(Data records)
◆ ◆ ◆ ◆
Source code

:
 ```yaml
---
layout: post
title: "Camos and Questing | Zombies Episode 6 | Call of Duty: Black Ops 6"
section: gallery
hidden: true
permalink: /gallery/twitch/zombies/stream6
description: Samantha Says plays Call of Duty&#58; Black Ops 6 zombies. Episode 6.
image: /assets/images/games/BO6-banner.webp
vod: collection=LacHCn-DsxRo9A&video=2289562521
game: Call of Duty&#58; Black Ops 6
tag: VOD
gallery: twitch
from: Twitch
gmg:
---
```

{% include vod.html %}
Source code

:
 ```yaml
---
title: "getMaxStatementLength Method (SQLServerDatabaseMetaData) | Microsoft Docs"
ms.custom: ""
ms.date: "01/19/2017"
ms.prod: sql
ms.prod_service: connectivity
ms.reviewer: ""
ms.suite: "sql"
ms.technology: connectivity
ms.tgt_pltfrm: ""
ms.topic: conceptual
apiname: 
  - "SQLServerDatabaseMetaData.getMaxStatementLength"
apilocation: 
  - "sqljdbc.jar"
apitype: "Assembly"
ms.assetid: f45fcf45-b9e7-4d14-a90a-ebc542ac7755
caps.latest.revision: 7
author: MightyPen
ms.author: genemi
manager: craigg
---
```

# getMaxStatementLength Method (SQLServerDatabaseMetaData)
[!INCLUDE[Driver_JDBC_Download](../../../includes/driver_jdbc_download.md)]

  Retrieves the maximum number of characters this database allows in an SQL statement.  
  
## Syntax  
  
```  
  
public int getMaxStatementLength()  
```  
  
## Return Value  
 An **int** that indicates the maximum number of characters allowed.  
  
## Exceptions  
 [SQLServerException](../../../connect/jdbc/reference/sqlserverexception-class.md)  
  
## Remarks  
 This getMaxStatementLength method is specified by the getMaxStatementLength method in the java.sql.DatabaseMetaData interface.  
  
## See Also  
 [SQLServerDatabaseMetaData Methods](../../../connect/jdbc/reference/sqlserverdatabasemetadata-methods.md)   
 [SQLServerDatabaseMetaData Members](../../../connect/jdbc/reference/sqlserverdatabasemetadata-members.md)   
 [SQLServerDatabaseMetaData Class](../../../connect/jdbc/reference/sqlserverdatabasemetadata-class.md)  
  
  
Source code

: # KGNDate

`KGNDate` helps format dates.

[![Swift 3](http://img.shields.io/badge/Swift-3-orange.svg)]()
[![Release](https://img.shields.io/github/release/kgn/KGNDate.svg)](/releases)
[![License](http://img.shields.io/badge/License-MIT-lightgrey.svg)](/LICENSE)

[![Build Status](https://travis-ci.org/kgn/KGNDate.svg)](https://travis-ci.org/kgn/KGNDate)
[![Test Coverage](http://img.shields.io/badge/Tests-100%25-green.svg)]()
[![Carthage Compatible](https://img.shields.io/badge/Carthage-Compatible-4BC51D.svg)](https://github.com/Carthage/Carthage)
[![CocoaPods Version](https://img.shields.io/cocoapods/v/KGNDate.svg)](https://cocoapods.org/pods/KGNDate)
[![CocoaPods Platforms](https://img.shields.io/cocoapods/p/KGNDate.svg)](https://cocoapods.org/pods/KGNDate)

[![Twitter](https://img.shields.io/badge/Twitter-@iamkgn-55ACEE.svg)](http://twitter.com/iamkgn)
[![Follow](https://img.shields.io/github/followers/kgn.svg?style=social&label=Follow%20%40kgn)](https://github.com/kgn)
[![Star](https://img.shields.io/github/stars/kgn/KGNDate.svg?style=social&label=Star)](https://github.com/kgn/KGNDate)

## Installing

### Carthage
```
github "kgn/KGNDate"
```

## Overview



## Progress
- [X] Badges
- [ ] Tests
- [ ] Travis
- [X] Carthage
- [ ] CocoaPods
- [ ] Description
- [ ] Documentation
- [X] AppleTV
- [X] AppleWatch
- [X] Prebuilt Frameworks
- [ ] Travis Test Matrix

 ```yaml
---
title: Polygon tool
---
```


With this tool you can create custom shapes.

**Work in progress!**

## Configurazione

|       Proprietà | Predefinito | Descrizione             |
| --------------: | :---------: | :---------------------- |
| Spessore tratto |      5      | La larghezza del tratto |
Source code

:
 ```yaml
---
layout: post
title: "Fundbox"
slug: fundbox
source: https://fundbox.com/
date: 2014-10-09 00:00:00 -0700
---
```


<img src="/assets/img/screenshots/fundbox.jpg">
◆ ◆ ◆ ◆
◆ WHAT YOU ARE ASKED TO DO ◆
Every record listed above should be reproduced exactly.

◆ ANSWER BOX ◆
Source code

:
 ```yaml
---
layout: post
title: "Camos and Questing | Zombies Episode 6 | Call of Duty: Black Ops 6"
section: gallery
hidden: true
permalink: /gallery/twitch/zombies/stream6
description: Samantha Says plays Call of Duty&#58; Black Ops 6 zombies. Episode 6.
image: /assets/images/games/BO6-banner.webp
vod: collection=LacHCn-DsxRo9A&video=2289562521
game: Call of Duty&#58; Black Ops 6
tag: VOD
gallery: twitch
from: Twitch
gmg:
---
```

{% include vod.html %}
Source code

:
 ```yaml
---
title: "getMaxStatementLength Method (SQLServerDatabaseMetaData) | Microsoft Docs"
ms.custom: ""
ms.date: "01/19/2017"
ms.prod: sql
ms.prod_service: connectivity
ms.reviewer: ""
ms.suite: "sql"
ms.technology: connectivity
ms.tgt_pltfrm: ""
ms.topic: conceptual
apiname: 
  - "SQLServerDatabaseMetaData.getMaxStatementLength"
apilocation: 
  - "sqljdbc.jar"
apitype: "Assembly"
ms.assetid: f45fcf45-b9e7-4d14-a90a-ebc542ac7755
caps.latest.revision: 7
author: MightyPen
ms.author: genemi
manager: craigg
---
```

# getMaxStatementLength Method (SQLServerDatabaseMetaData)
[!INCLUDE[Driver_JDBC_Download](../../../includes/driver_jdbc_download.md)]

  Retrieves the maximum number of characters this database allows in an SQL statement.  
  
## Syntax  
  
```  
  
public int getMaxStatementLength()  
```  
  
## Return Value  
 An **int** that indicates the maximum number of characters allowed.  
  
## Exceptions  
 [SQLServerException](../../../connect/jdbc/reference/sqlserverexception-class.md)  
  
## Remarks  
 This getMaxStatementLength method is specified by the getMaxStatementLength method in the java.sql.DatabaseMetaData interface.  
  
## See Also  
 [SQLServerDatabaseMetaData Methods](../../../connect/jdbc/reference/sqlserverdatabasemetadata-methods.md)   
 [SQLServerDatabaseMetaData Members](../../../connect/jdbc/reference/sqlserverdatabasemetadata-members.md)   
 [SQLServerDatabaseMetaData Class](../../../connect/jdbc/reference/sqlserverdatabasemetadata-class.md)  
  
  
Source code

: # KGNDate

`KGNDate` helps format dates.

[![Swift 3](http://img.shields.io/badge/Swift-3-orange.svg)]()
[![Release](https://img.shields.io/github/release/kgn/KGNDate.svg)](/releases)
[![License](http://img.shields.io/badge/License-MIT-lightgrey.svg)](/LICENSE)

[![Build Status](https://travis-ci.org/kgn/KGNDate.svg)](https://travis-ci.org/kgn/KGNDate)
[![Test Coverage](http://img.shields.io/badge/Tests-100%25-green.svg)]()
[![Carthage Compatible](https://img.shields.io/badge/Carthage-Compatible-4BC51D.svg)](https://github.com/Carthage/Carthage)
[![CocoaPods Version](https://img.shields.io/cocoapods/v/KGNDate.svg)](https://cocoapods.org/pods/KGNDate)
[![CocoaPods Platforms](https://img.shields.io/cocoapods/p/KGNDate.svg)](https://cocoapods.org/pods/KGNDate)

[![Twitter](https://img.shields.io/badge/Twitter-@iamkgn-55ACEE.svg)](http://twitter.com/iamkgn)
[![Follow](https://img.shields.io/github/followers/kgn.svg?style=social&label=Follow%20%40kgn)](https://github.com/kgn)
[![Star](https://img.shields.io/github/stars/kgn/KGNDate.svg?style=social&label=Star)](https://github.com/kgn/KGNDate)

## Installing

### Carthage
```
github "kgn/KGNDate"
```

## Overview



## Progress
- [X] Badges
- [ ] Tests
- [ ] Travis
- [X] Carthage
- [ ] CocoaPods
- [ ] Description
- [ ] Documentation
- [X] AppleTV
- [X] AppleWatch
- [X] Prebuilt Frameworks
- [ ] Travis Test Matrix

 ```yaml
---
title: Polygon tool
---
```


With this tool you can create custom shapes.

**Work in progress!**

## Configurazione

|       Proprietà | Predefinito | Descrizione             |
| --------------: | :---------: | :---------------------- |
| Spessore tratto |      5      | La larghezza del tratto |
Source code

:
 ```yaml
---
layout: post
title: "Fundbox"
slug: fundbox
source: https://fundbox.com/
date: 2014-10-09 00:00:00 -0700
---
```


<img src="/assets/img/screenshots/fundbox.jpg">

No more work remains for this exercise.